The level of interaction between senior designers (or senior artists or senior programmers) at Large Animal and project teams is partly driven by the skilled experience the designers possess, and it is partly a matter of trust. When the team is properly focused on the quality of user experience in a game and can deliver demonstrable builds at regular intervals, the senior designer does not need to be as involved on a day to day basis.

The agile development approach is good at defining a sandbox with certain boundaries within which a team can work. If the team strays off track, the iterative build-review process highlights where course corrections are needed long before the project is threatened.

Trust is also an important factor in the relationships Large Animal has with publishers and other partners. Take the experience on one of the Large Animal agile project teams as an example. On this project the publisher, as part of the product owner team, was involved in sprint reviews on a regular basis. The level of visibility that the publisher had into the progress of the team was extremely high.

This insight into what the project team was doing made negotiations with the publisher about the schedule impact of changes they had requested much easier.

From the publisher's perspective, the transparency of the development process and the progress of the team raised trust in Large Animal and lowered the perceived risk of the project.

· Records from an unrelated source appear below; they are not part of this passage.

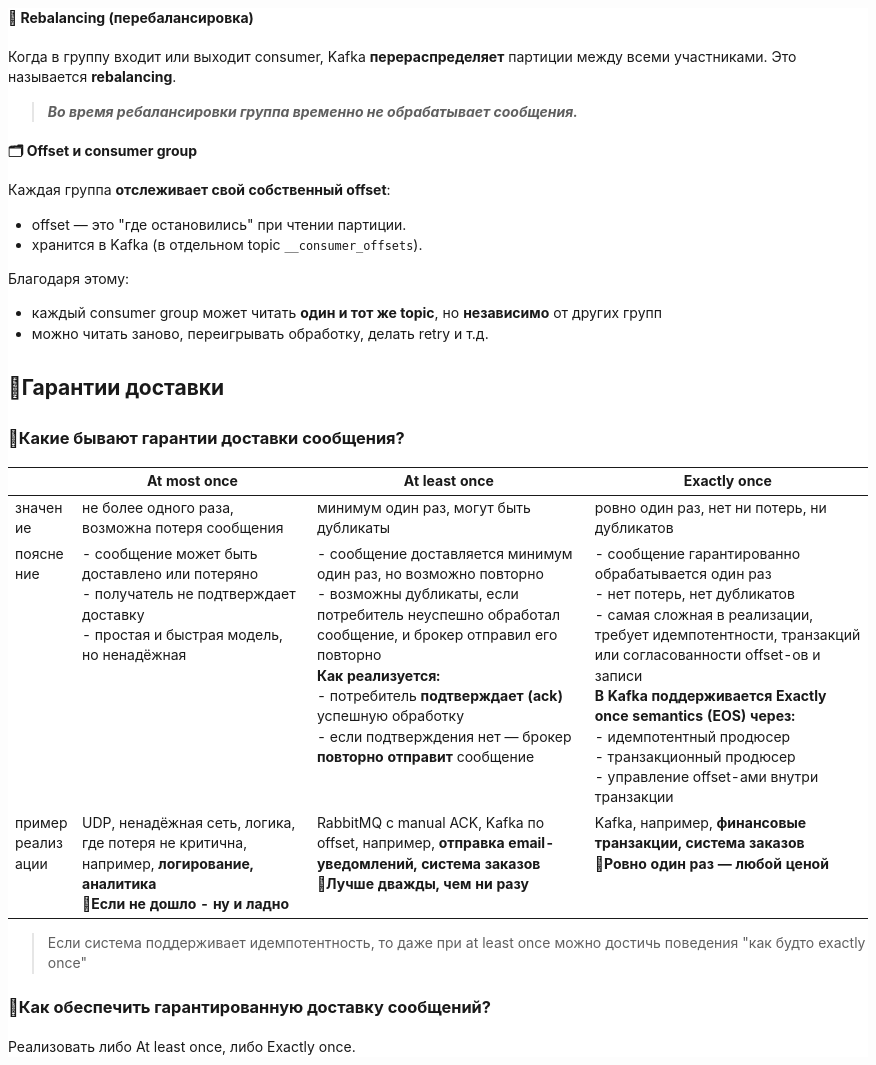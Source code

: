 #### 🔁 Rebalancing (перебалансировка)

Когда в группу входит или выходит consumer, Kafka **перераспределяет** партиции между всеми участниками. Это называется **rebalancing**.

> ***Во время ребалансировки группа временно не обрабатывает сообщения.***

#### 🗂️ Offset и consumer group

Каждая группа **отслеживает свой собственный offset**:

- offset — это "где остановились" при чтении партиции.
- хранится в Kafka (в отдельном topic `__consumer_offsets`).

Благодаря этому:

- каждый consumer group может читать **один и тот же topic**, но **независимо** от других групп
- можно читать заново, переигрывать обработку, делать retry и т.д.

## 📔Гарантии доставки

### 📑Какие бывают гарантии доставки сообщения?

|                   | At most once                                                                                                                         | At least once                                                                                                                                                                                                                                                                                                                    | Exactly once                                                                                                                                                                                                                                                                                                                                                           |
| ----------------- | ------------------------------------------------------------------------------------------------------------------------------------ | -------------------------------------------------------------------------------------------------------------------------------------------------------------------------------------------------------------------------------------------------------------------------------------------------------------------------------- | ---------------------------------------------------------------------------------------------------------------------------------------------------------------------------------------------------------------------------------------------------------------------------------------------------------------------------------------------------------------------- |
| значение          | не более одного раза, возможна потеря сообщения                                                                                      | минимум один раз, могут быть дубликаты                                                                                                                                                                                                                                                                                           | ровно один раз, нет ни потерь, ни дубликатов                                                                                                                                                                                                                                                                                                                           |
| пояснение         | - сообщение может быть доставлено или потеряно<br>- получатель не подтверждает доставку<br>- простая и быстрая модель, но ненадёжная | - сообщение доставляется минимум один раз, но возможно повторно<br>- возможны дубликаты, если потребитель неуспешно обработал сообщение, и брокер отправил его повторно<br>**Как реализуется:**<br>- потребитель **подтверждает (ack)** успешную обработку <br>- если подтверждения нет — брокер **повторно отправит** сообщение | - сообщение гарантированно обрабатывается один раз<br>- нет потерь, нет дубликатов<br>- самая сложная в реализации, требует идемпотентности, транзакций или согласованности offset-ов и записи<br>**В Kafka поддерживается Exactly once semantics (EOS) через:**<br>- идемпотентный продюсер<br>- транзакционный продюсер<br>- управление offset-ами внутри транзакции |
| пример реализации | UDP, ненадёжная сеть, логика, где потеря не критична, например, **логирование, аналитика**<br>📌**Если не дошло - ну и ладно**       | RabbitMQ с manual ACK, Kafka по offset, например, **отправка email-уведомлений, система заказов**<br>📌**Лучше дважды, чем ни разу**                                                                                                                                                                                             | Kafka, например, **финансовые транзакции, система заказов**<br>📌**Ровно один раз — любой ценой**                                                                                                                                                                                                                                                                      |
>Если система поддерживает идемпотентность, то даже при at least once можно достичь поведения "как будто exactly once"
### 📑Как обеспечить гарантированную доставку сообщений?

Реализовать либо At least once, либо Exactly once.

By reviewing a working build every sprint, the publisher had significantly more opportunities to impact change during the course of development than they had on previous projects.

"We take time to describe the development methodology to publishers even if they don't fully understand agile. I think it's comforting for them to know that we are not haphazardly building games, but that we are following best practices which were developed over many years and which are being used by many other organizations."

Wade also says that he's seen benefits of agile teams when it comes to the milestone contract structure. "The agile principle of continuously delivering working software means that milestone builds are never a surprise to the publisher. By the time we get to a milestone, the publisher has already seen working builds at regular and frequent intervals leading up to that point, and they've been invited to comment at each checkpoint. As a result, there is less pressure on the milestone and the milestone becomes more of a formality."

Project estimation at the start of a project is still challenging, but having a clear framework has made this part of the negotiation much easier. "We've been able to set the expectation that the milestone dates are not fully known or accurate, but with the reassurance that we have a clearly defined sandbox in which to work. The key thing is that we're not just saying, 'it'll be done when it's done'."

Wade also notes that release planning (projecting forward based on historical team velocity) has helped highlight issues early in a project and allows him and the other producers to adjust course before a situation becomes critical.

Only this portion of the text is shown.